Susana Martin Belmonte’s groundbreaking local currency case study
As both a research economist and a local currency practitioner, Susana spoke to the interplay between local and global monetary systems. The undemocratic design of national and super-national currencies (such as the Euro), she explained, « takes away the capacity of people to decide what kind of development they want, and how to make it. »
Invoking the vision of Schumacher, she described the REC (Real Economy Currency) initiative of her own city, Barcelona, as an example of monetary technology « with a human face. » The experiment in distributing social subsidies in the locally-bound currency spurred recirculation within the city.
« The idea was to promote the local economy, turning an individual subsidy into a collective subsidy for the local economy…We tested by measuring the multiplier effect of public spending, comparing it to the Euro…
In this case, we showed that [the REC local currency] helped increase the aggregated income created by these money injections… »
Tying these insights together during the Q&A, Susana suggested that the harmful effects of central bank policy since 2008 might unexpectedly yield opportunity. « We see that money can be issued to solve social problems, but for all the wrong reasons. » Currency initiatives that nurture community and trust, like the REC, offer tested alternatives ready to be replicated at wider scale.

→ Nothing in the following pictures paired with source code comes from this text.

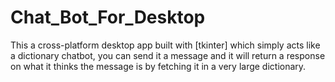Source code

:# Chat_Bot_For_Desktop
This a cross-platform desktop app built with [tkinter] which simply acts like a dictionary chatbot, you can send it a message and it will return a response on what it thinks the message is by fetching it in a very large dictionary.
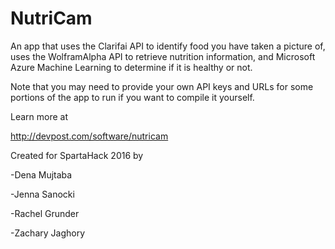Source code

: # NutriCam

An app that uses the Clarifai API to identify food you have taken a picture of, uses the WolframAlpha API to retrieve nutrition information, and Microsoft Azure Machine Learning to determine if it is healthy or not.

Note that you may need to provide your own API keys and URLs for some portions of the app to run if you want to compile it yourself.


Learn more at

http://devpost.com/software/nutricam


Created for SpartaHack 2016 by

-Dena Mujtaba

-Jenna Sanocki

-Rachel Grunder

-Zachary Jaghory
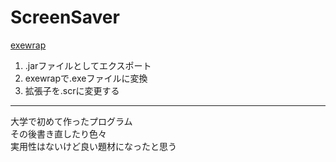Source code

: # ScreenSaver
  
[exewrap](https://exewrap.osdn.jp/)  
   
1. .jarファイルとしてエクスポート
2. exewrapで.exeファイルに変換
3. 拡張子を.scrに変更する
   
---
  
大学で初めて作ったプログラム  
その後書き直したり色々  
実用性はないけど良い題材になったと思う  
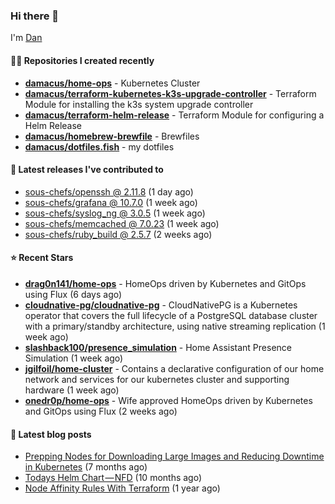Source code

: 

### Hi there 👋

I'm [Dan](https://medium.com/@dan.m.webb)

#### 👨‍💻 Repositories I created recently
- **[damacus/home-ops](https://github.com/damacus/home-ops)** - Kubernetes Cluster
- **[damacus/terraform-kubernetes-k3s-upgrade-controller](https://github.com/damacus/terraform-kubernetes-k3s-upgrade-controller)** - Terraform Module for installing the k3s system upgrade controller
- **[damacus/terraform-helm-release](https://github.com/damacus/terraform-helm-release)** - Terraform Module for configuring a Helm Release
- **[damacus/homebrew-brewfile](https://github.com/damacus/homebrew-brewfile)** - Brewfiles
- **[damacus/dotfiles.fish](https://github.com/damacus/dotfiles.fish)** - my dotfiles

#### 🚀 Latest releases I've contributed to


- [sous-chefs/openssh @ 2.11.8](https://github.com/sous-chefs/openssh/releases/tag/2.11.8) (1 day ago)
- [sous-chefs/grafana @ 10.7.0](https://github.com/sous-chefs/grafana/releases/tag/10.7.0) (1 week ago)
- [sous-chefs/syslog_ng @ 3.0.5](https://github.com/sous-chefs/syslog_ng/releases/tag/3.0.5) (1 week ago)
- [sous-chefs/memcached @ 7.0.23](https://github.com/sous-chefs/memcached/releases/tag/7.0.23) (1 week ago)
- [sous-chefs/ruby_build @ 2.5.7](https://github.com/sous-chefs/ruby_build/releases/tag/2.5.7) (2 weeks ago)

#### ⭐ Recent Stars


- **[drag0n141/home-ops](https://github.com/drag0n141/home-ops)** - HomeOps driven by Kubernetes and GitOps using Flux (6 days ago)
- **[cloudnative-pg/cloudnative-pg](https://github.com/cloudnative-pg/cloudnative-pg)** - CloudNativePG is a Kubernetes operator that covers the full lifecycle of a PostgreSQL database cluster with a primary/standby architecture, using native streaming replication (1 week ago)
- **[slashback100/presence_simulation](https://github.com/slashback100/presence_simulation)** - Home Assistant Presence Simulation (1 week ago)
- **[jgilfoil/home-cluster](https://github.com/jgilfoil/home-cluster)** - Contains a declarative configuration of our home network and services for our kubernetes cluster and supporting hardware (1 week ago)
- **[onedr0p/home-ops](https://github.com/onedr0p/home-ops)** - Wife approved HomeOps driven by Kubernetes and GitOps using Flux (2 weeks ago)

#### 📄 Latest blog posts
- [Prepping Nodes for Downloading Large Images and Reducing Downtime in Kubernetes](https://medium.com/@dan.m.webb/prepping-nodes-for-downloading-large-images-and-reducing-downtime-in-kubernetes-551ead53f0?source=rss-bbba9c670f6e------2) (7 months ago)
- [Todays Helm Chart — NFD](https://medium.com/@dan.m.webb/todays-helm-chart-nfd-efe64f156edd?source=rss-bbba9c670f6e------2) (10 months ago)
- [Node Affinity Rules With Terraform](https://awstip.com/node-affinity-rules-with-terraform-a0766e0bb1da?source=rss-bbba9c670f6e------2) (1 year ago)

Will Ruddick on appropriate technology for peer-to-peer exchange
Grassroots Economics is an innovator in local exchange systems based in Kenya, with a body of work around Sub-Sarahan Africa. Their simple, text-based cellular applications serve dozens of cash-strapped communities, many in rural areas. By Will’s account, this appropriate technology has facilitated some $4 million in trade value with over one million transactions registered via decentralized ledgers.
Designing community inclusion currencies in post-colonial settings, Grassroots Economics incorporates pre-colonial heritage into their work. Will shared the indigenous tradition of Mwethia, a type of local, rotational labor association he described as a credit system without a formal currency, but with relational accounting practices—stated simply, a type of commons.
Building on these roots, his organization introduces modern peer to peer technology into the mix. This enables individual community members to « express their value » to others and pool promises together in a system with more liquidity. This deconstructed understanding of money, he says, can inspire practitioners in the Global North as they seek to build sovereignty and disentangle from unjust systems.
“There’s a lot of ways in which we can start looking at organizations, states, democracies as pools of expressions of value – how do we care for one another and build cycles of trust with one another?”